Son muchas las veces que leyendo esta parábola del rico y de Lázaro nos queda la sensación de que los primeros, por disfrutar del lujo y banquetes, están condenados; en cambio el “pobre”, que vivió en el sufrimiento, merece el cielo. Mirado así es una visión muy simplista, porque más allá de los prejuicios hacia los que tienen más, la parábola es una invitación al “discernimiento”. ¿Cuál será el fin de quien no supo compartir lo poco o mucho que tuvo en vida? Es cierto que Jesús se inclinó por los marginados y al llegar la muerte su juicio se nivelará para todos. No obstante, en la parábola, el desenlace es diferente tanto para el rico como para Lázaro, pues este último es ayudado por los ángeles.
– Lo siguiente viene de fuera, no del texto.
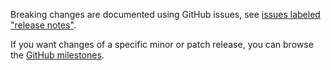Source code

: Breaking changes are documented using GitHub issues, see [issues labeled "release notes"](https://github.com/hapijs/boom/issues?q=is%3Aissue+label%3A%22release+notes%22).

If you want changes of a specific minor or patch release, you can browse the [GitHub milestones](https://github.com/hapijs/boom/milestones?state=closed&direction=asc&sort=due_date).
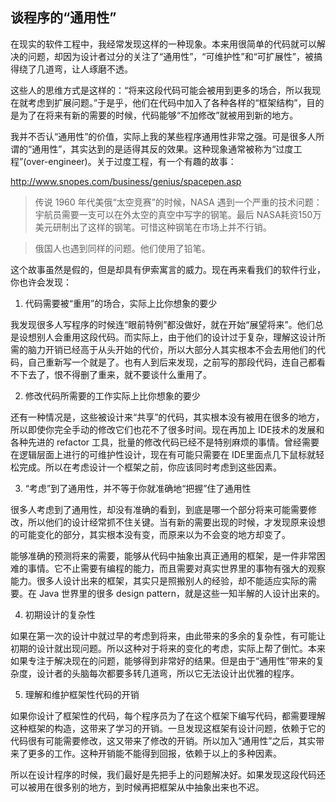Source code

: 

## 谈程序的“通用性”

在现实的软件工程中，我经常发现这样的一种现象。本来用很简单的代码就可以解决的问题，却因为设计者过分的关注了“通用性”，“可维护性”和“可扩展性”，被搞得绕了几道弯，让人琢磨不透。

这些人的思维方式是这样的：“将来这段代码可能会被用到更多的场合，所以我现在就考虑到扩展问题。”于是乎，他们在代码中加入了各种各样的“框架结构”，目的是为了在将来有新的需要的时候，代码能够“不加修改”就被用到新的地方。

我并不否认“通用性”的价值，实际上我的某些程序通用性非常之强。可是很多人所谓的“通用性”，其实达到的是适得其反的效果。这种现象通常被称为“过度工程”(over-engineer)。关于过度工程，有一个有趣的故事：

<http://www.snopes.com/business/genius/spacepen.asp>

> 传说 1960 年代美俄“太空竞赛”的时候，NASA 遇到一个严重的技术问题：宇航员需要一支可以在外太空的真空中写字的钢笔。最后 NASA耗资150万美元研制出了这样的钢笔。可惜这种钢笔在市场上并不行销。

>

> 俄国人也遇到同样的问题。他们使用了铅笔。

这个故事虽然是假的，但是却具有伊索寓言的威力。现在再来看我们的软件行业，你也许会发现：

  1. 代码需要被“重用”的场合，实际上比你想象的要少

我发现很多人写程序的时候连“眼前特例”都没做好，就在开始“展望将来”。他们总是设想别人会重用这段代码。而实际上，由于他们的设计过于复杂，理解这设计所需的脑力开销已经高于从头开始的代价，所以大部分人其实根本不会去用他们的代码，自己重新写一个就是了。也有人到后来发现，之前写的那段代码，连自己都看不下去了，恨不得删了重来，就不要谈什么重用了。

  2. 修改代码所需要的工作实际上比你想象的要少

还有一种情况是，这些被设计来“共享”的代码，其实根本没有被用在很多的地方，所以即使你完全手动的修改它们也花不了很多时间。现在再加上 IDE技术的发展和各种先进的 refactor 工具，批量的修改代码已经不是特别麻烦的事情。曾经需要在逻辑层面上进行的可维护性设计，现在有可能只需要在 IDE里面点几下鼠标就轻松完成。所以在考虑设计一个框架之前，你应该同时考虑到这些因素。

  3. “考虑”到了通用性，并不等于你就准确地“把握”住了通用性

很多人考虑到了通用性，却没有准确的看到，到底是哪一个部分将来可能需要修改，所以他们的设计经常抓不住关键。当有新的需要出现的时候，才发现原来设想的可能变化的部分，其实根本没有变，而原来以为不会变的地方却变了。

能够准确的预测将来的需要，能够从代码中抽象出真正通用的框架，是一件非常困难的事情。它不止需要有编程的能力，而且需要对真实世界里的事物有强大的观察能力。很多人设计出来的框架，其实只是照搬别人的经验，却不能适应实际的需要。在 Java 世界里的很多 design pattern，就是这些一知半解的人设计出来的。

  4. 初期设计的复杂性

如果在第一次的设计中就过早的考虑到将来，由此带来的多余的复杂性，有可能让初期的设计就出现问题。所以这种对于将来的变化的考虑，实际上帮了倒忙。本来如果专注于解决现在的问题，能够得到非常好的结果。但是由于“通用性”带来的复杂度，设计者的头脑每次都要多转几道弯，所以它无法设计出优雅的程序。

  5. 理解和维护框架性代码的开销

如果你设计了框架性的代码，每个程序员为了在这个框架下编写代码，都需要理解这种框架的构造，这带来了学习的开销。一旦发现这框架有设计问题，依赖于它的代码很有可能需要修改，这又带来了修改的开销。所以加入“通用性”之后，其实带来了更多的工作。这种开销能不能得到回报，依赖于以上的多种因素。

所以在设计程序的时候，我们最好是先把手上的问题解决好。如果发现这段代码还可以被用在很多别的地方，到时候再把框架从中抽象出来也不迟。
En este sentido, no se trata de una condena de los ricos ni de una exaltación de los pobres, porque también muchos, bajo esta condición de “pobres”, se abandonan a su suerte esperando que todo les llegue desde arriba. Jesús manifiesta una amonestación para que podamos abrir los ojos y se haga un uso justo del dinero injusto, es decir, el propietario insensato debe convertirse para que sea un administrador prudente. Por eso, el hecho de que el rico llamara “padre” a Abraham no fue suficiente para obtener la salvación, porque es necesaria una práctica que refleje la misericordia del propio Abraham.
Sabemos que la existencia terrena es un puente tendido sobre el abismo entre la vida y la muerte. Y en el transcurso de esta se atraviesa ejerciendo esa “misericordia” que incluso será invocada después de la muerte por quienes se burlan de ella. En efecto, es un error continuar con una mirada materialista de las cosas ?como el rico? que elimina toda posibilidad de un “más allá”: la ambición y la acumulación producen muerte; en cambio, la participación lleva a una Vida para todos.
“Si no escuchan a Moisés…, aunque resucite alguno de entre los muertos, tampoco se convencerán” (Lc 16, 31).